The next family car was a Krit, according to my great aunt. The four-door roadster had no top, because the older boys in the family removed it and stored it in the garage. During rainy weather, with no top on the car, a passenger was required go along, to hold an umbrella over the doctor’s head while he drove. “Night calls were frequent,” Marion wrote. “Rain or shine, he got up, put on his pants and shoes, threw on his coat over his tucked-in nightshirt, put on his hat and was off to see an ill patient. Sometimes my mother went with him, rather than worry about him until he returned. In those early days, she was the one who held the umbrella over his head when it rained.”
In 1915, the family purchased a five-passenger Oldsmobile. After getting it home from the agency, Dr. Chesbro realized he hadn’t been shown how turn the engine off. He drove around and around the block until the car ran out of gas, and finally coasted to a halt in front of the family home. The three oldest sons in the family seldom had a chance to use the car, since it always had to be kept ready in case of “calls.”

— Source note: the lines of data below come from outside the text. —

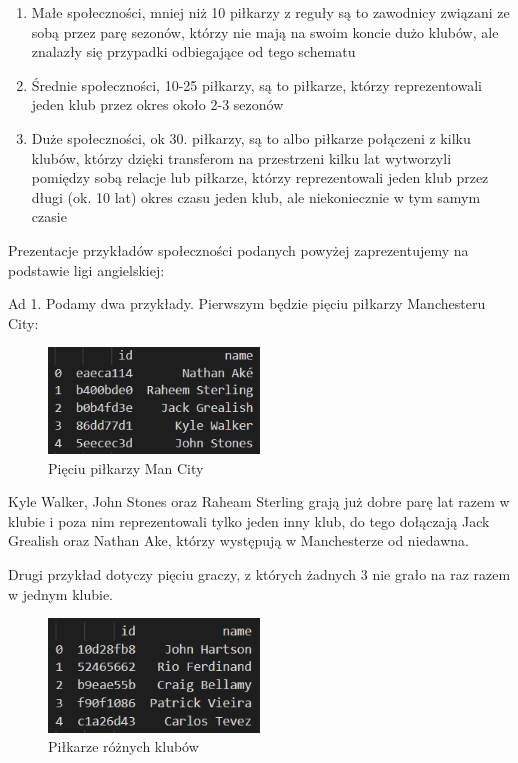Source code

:\documentclass{article}
\begin{document}
\begin{enumerate}
    \item Małe społeczności, mniej niż 10 piłkarzy z reguły są to zawodnicy związani ze sobą przez parę sezonów, którzy nie mają na swoim koncie dużo klubów, ale znalazły się przypadki odbiegające od tego schematu
    \item Średnie społeczności, 10-25 piłkarzy, są to piłkarze, którzy reprezentowali jeden klub przez okres około 2-3 sezonów
    \item Duże społeczności, ok 30. piłkarzy, są to albo piłkarze połączeni z kilku klubów, którzy dzięki transferom na przestrzeni kilku lat wytworzyli pomiędzy sobą relacje lub piłkarze, którzy reprezentowali jeden klub przez długi (ok. 10 lat) okres czasu jeden klub, ale niekoniecznie w tym samym czasie
\end{enumerate}

Prezentacje przykładów społeczności podanych powyżej zaprezentujemy na podstawie ligi angielskiej:

Ad 1. Podamy dwa przykłady. Pierwszym będzie pięciu piłkarzy Manchesteru City: 

\begin{figure}[H]
    \centering
    \includegraphics[width=0.5\textwidth]{images/city.png}
    \caption{Pięciu piłkarzy Man City}
    \label{fig:my_label}
\end{figure}

Kyle Walker, John Stones oraz Raheam Sterling grają już dobre parę lat razem w klubie i poza nim reprezentowali tylko jeden inny klub, do tego dołączają Jack Grealish oraz Nathan Ake, którzy występują w Manchesterze od niedawna.

Drugi przykład dotyczy pięciu graczy, z których żadnych 3 nie grało na raz razem w jednym klubie.

\begin{figure}[H]
    \centering
    \includegraphics[width=0.5\textwidth]{images/vieira.png}
    \caption{Piłkarze różnych klubów}
    \label{fig:my_label}
\end{figure}
\end{document}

Dr. Chesbro was concerned over the area’s dusty, bumpy roads and served on several committees to promote better driving conditions, including more paved roads. In late 1907, in an undated article in the San Jose Mercury Herald, he called the automobile “a civilizing influence” and told the newspaper reporter, “Through the instrumentality of the machine, the whole state has become a unit. Since the auto has made those happy conditions possible, then it is incumbent on the state to place its roads in the best possible condition. Then, too, California wants the very best people, and the way to get them is to place within their reach the best possible environments; and the one attraction more than any other in these days of rapid travel, is a road that is a delight to travel.”
With the advent of the car, auto touring soon became a popular attraction. By 1912, plans were being drawn up for a new state highway system in California, one to serve the increasing number of cars exploring new routes. Long in planning, the Yosemite-to-the-Sea Highway was a special favorite of Dr. Chesbro. Designed to bring folks from the Central Valley, over Pacheco Pass and through Gilroy, en route to Santa Cruz, it opened the way for the eventual opening in 1928 of Hecker Pass Highway.
Given his love of the automobile, the potential of test driving a new car in “high” gear up to the top of Mt. Madonna along the modern, paved route must have been exciting, and far speedier, for Dr. Chesbro.